Assigned task:
Which lines below contain "otimes"? Pull them out.

The data:
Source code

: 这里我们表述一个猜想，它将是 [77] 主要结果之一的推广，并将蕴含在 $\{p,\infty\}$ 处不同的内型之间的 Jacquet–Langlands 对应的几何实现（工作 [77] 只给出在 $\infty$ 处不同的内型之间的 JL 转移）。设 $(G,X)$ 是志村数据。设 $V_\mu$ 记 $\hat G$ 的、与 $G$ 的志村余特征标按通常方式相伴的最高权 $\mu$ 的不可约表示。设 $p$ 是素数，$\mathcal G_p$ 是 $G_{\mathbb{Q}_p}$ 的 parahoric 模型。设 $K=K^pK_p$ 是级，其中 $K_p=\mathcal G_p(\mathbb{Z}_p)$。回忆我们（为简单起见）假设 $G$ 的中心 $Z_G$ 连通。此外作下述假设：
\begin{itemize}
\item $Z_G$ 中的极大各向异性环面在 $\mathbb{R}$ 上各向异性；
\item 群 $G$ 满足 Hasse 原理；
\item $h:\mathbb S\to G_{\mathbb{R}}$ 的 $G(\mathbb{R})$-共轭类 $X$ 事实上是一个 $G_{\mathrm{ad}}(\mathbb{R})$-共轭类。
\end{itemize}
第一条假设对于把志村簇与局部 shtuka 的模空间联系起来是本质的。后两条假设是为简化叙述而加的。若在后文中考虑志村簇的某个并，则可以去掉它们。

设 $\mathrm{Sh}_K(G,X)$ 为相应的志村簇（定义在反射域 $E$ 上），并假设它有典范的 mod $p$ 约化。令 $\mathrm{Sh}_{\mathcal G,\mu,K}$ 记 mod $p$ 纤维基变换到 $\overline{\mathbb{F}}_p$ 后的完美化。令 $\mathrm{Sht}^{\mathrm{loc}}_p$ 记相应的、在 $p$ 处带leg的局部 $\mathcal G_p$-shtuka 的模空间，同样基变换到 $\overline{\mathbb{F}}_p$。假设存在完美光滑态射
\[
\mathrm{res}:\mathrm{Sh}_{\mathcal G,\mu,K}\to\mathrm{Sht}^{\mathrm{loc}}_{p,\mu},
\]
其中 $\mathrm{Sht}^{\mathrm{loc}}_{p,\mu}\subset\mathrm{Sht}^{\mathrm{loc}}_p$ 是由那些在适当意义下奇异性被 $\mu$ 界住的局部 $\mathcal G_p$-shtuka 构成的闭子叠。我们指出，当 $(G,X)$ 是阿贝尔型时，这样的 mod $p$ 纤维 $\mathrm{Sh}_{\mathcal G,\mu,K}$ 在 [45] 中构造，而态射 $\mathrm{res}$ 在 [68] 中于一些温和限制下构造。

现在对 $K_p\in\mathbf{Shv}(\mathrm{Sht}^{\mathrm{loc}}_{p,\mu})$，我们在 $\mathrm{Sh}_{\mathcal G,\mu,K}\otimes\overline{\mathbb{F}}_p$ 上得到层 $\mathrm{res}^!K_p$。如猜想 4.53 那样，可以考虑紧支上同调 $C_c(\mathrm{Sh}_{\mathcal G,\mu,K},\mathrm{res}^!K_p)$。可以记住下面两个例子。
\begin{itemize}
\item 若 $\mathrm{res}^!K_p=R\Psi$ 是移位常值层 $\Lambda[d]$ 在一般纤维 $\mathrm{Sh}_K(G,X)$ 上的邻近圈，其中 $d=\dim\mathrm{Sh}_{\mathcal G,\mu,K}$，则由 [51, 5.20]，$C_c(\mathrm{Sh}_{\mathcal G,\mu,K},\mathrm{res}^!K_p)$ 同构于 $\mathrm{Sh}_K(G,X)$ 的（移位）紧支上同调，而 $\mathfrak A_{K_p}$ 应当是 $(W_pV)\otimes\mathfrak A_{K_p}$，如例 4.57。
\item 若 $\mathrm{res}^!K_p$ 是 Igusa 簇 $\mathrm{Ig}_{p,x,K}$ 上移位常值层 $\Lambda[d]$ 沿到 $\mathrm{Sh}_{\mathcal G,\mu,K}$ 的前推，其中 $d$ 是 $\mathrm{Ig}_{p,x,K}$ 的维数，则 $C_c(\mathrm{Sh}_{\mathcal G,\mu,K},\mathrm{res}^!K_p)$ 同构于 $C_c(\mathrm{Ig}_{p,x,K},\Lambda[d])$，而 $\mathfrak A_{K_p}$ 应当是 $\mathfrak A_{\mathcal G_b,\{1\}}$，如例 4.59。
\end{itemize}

Solution for this problem:
现在对 $K_p\in\mathbf{Shv}(\mathrm{Sht}^{\mathrm{loc}}_{p,\mu})$，我们在 $\mathrm{Sh}_{\mathcal G,\mu,K}\otimes\overline{\mathbb{F}}_p$ 上得到层 $\mathrm{res}^!K_p$。如猜想 4.53 那样，可以考虑紧支上同调 $C_c(\mathrm{Sh}_{\mathcal G,\mu,K},\mathrm{res}^!K_p)$。可以记住下面两个例子。
\item 若 $\mathrm{res}^!K_p=R\Psi$ 是移位常值层 $\Lambda[d]$ 在一般纤维 $\mathrm{Sh}_K(G,X)$ 上的邻近圈，其中 $d=\dim\mathrm{Sh}_{\mathcal G,\mu,K}$，则由 [51, 5.20]，$C_c(\mathrm{Sh}_{\mathcal G,\mu,K},\mathrm{res}^!K_p)$ 同构于 $\mathrm{Sh}_K(G,X)$ 的（移位）紧支上同调，而 $\mathfrak A_{K_p}$ 应当是 $(W_pV)\otimes\mathfrak A_{K_p}$，如例 4.57。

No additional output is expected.